| Die Schweizer Zeitung
Tuesday November 21st 2017

Archives

(Linke) Kunstprojekte: Noch mehr Geld

An ihrer Sitzung vom 3. September 2010 hat die Verwaltungsdelegation den Meisterplan der von ihr im Februar 2010 eingesetzten Kunstkommission Parlamentsgebäude verabschiedet. Bis 2015 soll an festgelegten Standorten Gegenwartskunst platziert werden.

Pro Helvetia läßt grüßen. Sie hatte eine Installation unterstützt, in der ein Schauspieler auf ein Bild des damaligen Bundesrats Christoph Blocher urinierte und die Schweiz auf vielfältige andere Art und Weise im Ausland diskreditiert wurde. Oder auch Sex-Sado-Maso in Wien wurde schon unterstützt von Pro Helvetia (Verweis). Nun gibt es erneut frisches Geld für linke Künstler.
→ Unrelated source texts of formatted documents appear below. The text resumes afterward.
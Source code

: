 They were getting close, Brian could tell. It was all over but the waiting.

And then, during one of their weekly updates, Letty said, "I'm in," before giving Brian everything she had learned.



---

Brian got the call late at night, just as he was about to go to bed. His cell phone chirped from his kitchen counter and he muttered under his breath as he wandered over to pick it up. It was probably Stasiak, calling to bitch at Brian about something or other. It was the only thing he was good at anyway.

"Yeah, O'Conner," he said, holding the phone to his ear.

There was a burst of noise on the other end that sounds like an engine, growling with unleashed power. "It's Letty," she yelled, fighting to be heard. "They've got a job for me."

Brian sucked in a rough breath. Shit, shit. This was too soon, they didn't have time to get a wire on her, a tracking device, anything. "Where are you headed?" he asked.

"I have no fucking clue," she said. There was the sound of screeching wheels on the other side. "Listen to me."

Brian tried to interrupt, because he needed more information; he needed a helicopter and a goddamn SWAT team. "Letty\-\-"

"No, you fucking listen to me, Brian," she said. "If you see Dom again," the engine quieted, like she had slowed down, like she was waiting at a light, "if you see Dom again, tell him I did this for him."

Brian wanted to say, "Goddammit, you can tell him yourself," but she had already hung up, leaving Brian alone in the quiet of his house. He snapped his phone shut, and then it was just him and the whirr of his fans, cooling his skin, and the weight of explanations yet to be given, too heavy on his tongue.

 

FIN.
Auch soetwas ist heutzutage Kunst: Fäkalien, Urin oder Erbrochenes sind staatlichen linken Kunstförderern Millionen an Steuergeldern wert

Das „Kunstkonzept Parlamentsgebäude“, das im Februar 2010 von der Verwaltungsdelegation verabschiedet wurde, beschreibt den Umgang mit Kunst für unterschiedliche festgelegte Standorte im, am und um das Parlamentsgebäude. Insbesondere werden diejenigen Orte bestimmt, an denen ortsspezifisch geschaffene Gegenwartskunst längerfristig platziert werden soll. Es beschreibt die Verfahren (Ankauf und Wettbewerb), bezeichnet die Finanzierungsquellen und zeigt die Umsetzung auf.

Die Einsetzung einer dauernden beratenden „Kunstkommission Parlamentsgebäude“ (KKPG) soll die etappierte Umsetzung und qualitative Kontinuität des Konzepts gegenüber der Verwaltungsdelegation gewährleisten.

Die KKPG setzt sich folgendermassen zusammen:

  1. Herrn Hans Rudolf Reust, Kunstkritiker, Dozent, Präsident der Eidg. Kunstkommission (Präsident der KKPG)
  2. Frau Marie Sacconi, Künstlerin, Professorin an der Ecole cantonale d’arts du Valais in Siders.
  3. Herrn Hanspeter Winkler, Leiter Projektmanagement, EFD, Bundesamt für Bauten und Logistik (BBL)
  4. Herrn Urs Staub, Leiter Sektion Kulturschaffen / Museen und Sammlungen, EDI, Bundesamt für Kultur
  5. Herrn Claudio Fischer, Leiter Internationale Beziehungen und Sprachen, Parlamentsdienste

Am 3. September 2010 hat die Verwaltungsdelegation dem vorgeschlagenen Meisterplan 2010-2015 der KKPG zugestimmt. Die erste Maßnahme betrifft die Plazierung der „Skulptur für Menschenrechte“ von Bettina Eichin. Die politische äußerst aktive Künstlerin setzt sich aktiv für linke Anliegen ein, z. B. in aggressiv kämpferischer Weise dafür, daß „in den verschiedensten Lebensbereichen nicht mehr so einfach vergessen oder ignoriert werden können“, was ihrer Meinung nach offenbar der Fall ist. Als ob es heutzutage noch keine Gleichstellung gäbe, für die jährlich sinnloserweise ebenfalls Abermillionen an Steuergeldern einfach verheizt werden (warum die Gleichstellungsmillionen jedes Jahr sinnlos verschleudert werden)

Diese mehrteilige Skulptur wurde im Jahr 1998 aufgrund einer überparteilichen Petition im Parlament vom damaligen Amt für Bundesbauten angekauft und war zwischenzeitlich im Parlamentsgebäude platziert.

Keine Schweizer Geschichte, sondern ausländische Geschichte wird in der neuen Schweizer Kunst mit Abermillionen an Steuergeldern zelebriert:

Die Bronzenplastik stellt symbolisch die drei Texte aus der französischen Revolution und aus der Amerikanischen Unabhängigkeitserklärung dar, in denen die Menschenrechte festgehalten sind: die „Virginia Bill of Rights“ (1776), die „Déclaration des droits de l’homme et du citoyen“ (1789) und die „Déclaration des droits de la femme et de la citoyenne“ (1791). Die Verwaltungsdelegation hat beschlossen, dieses Werk in der Passage zwischen dem Parlamentsgebäude und dem Bundeshaus West aufzustellen.

Ferner hat die Verwaltungsdelegation auf Antrag der KKPG beschlossen, daß auf der Südpasserelle im 2. Obergeschoß des Parlamentsgebäudes eine Vitrine für die vom Schweizer Parlament erhaltenen Geschenke von ausländischen Gästen aufgestellt werden soll.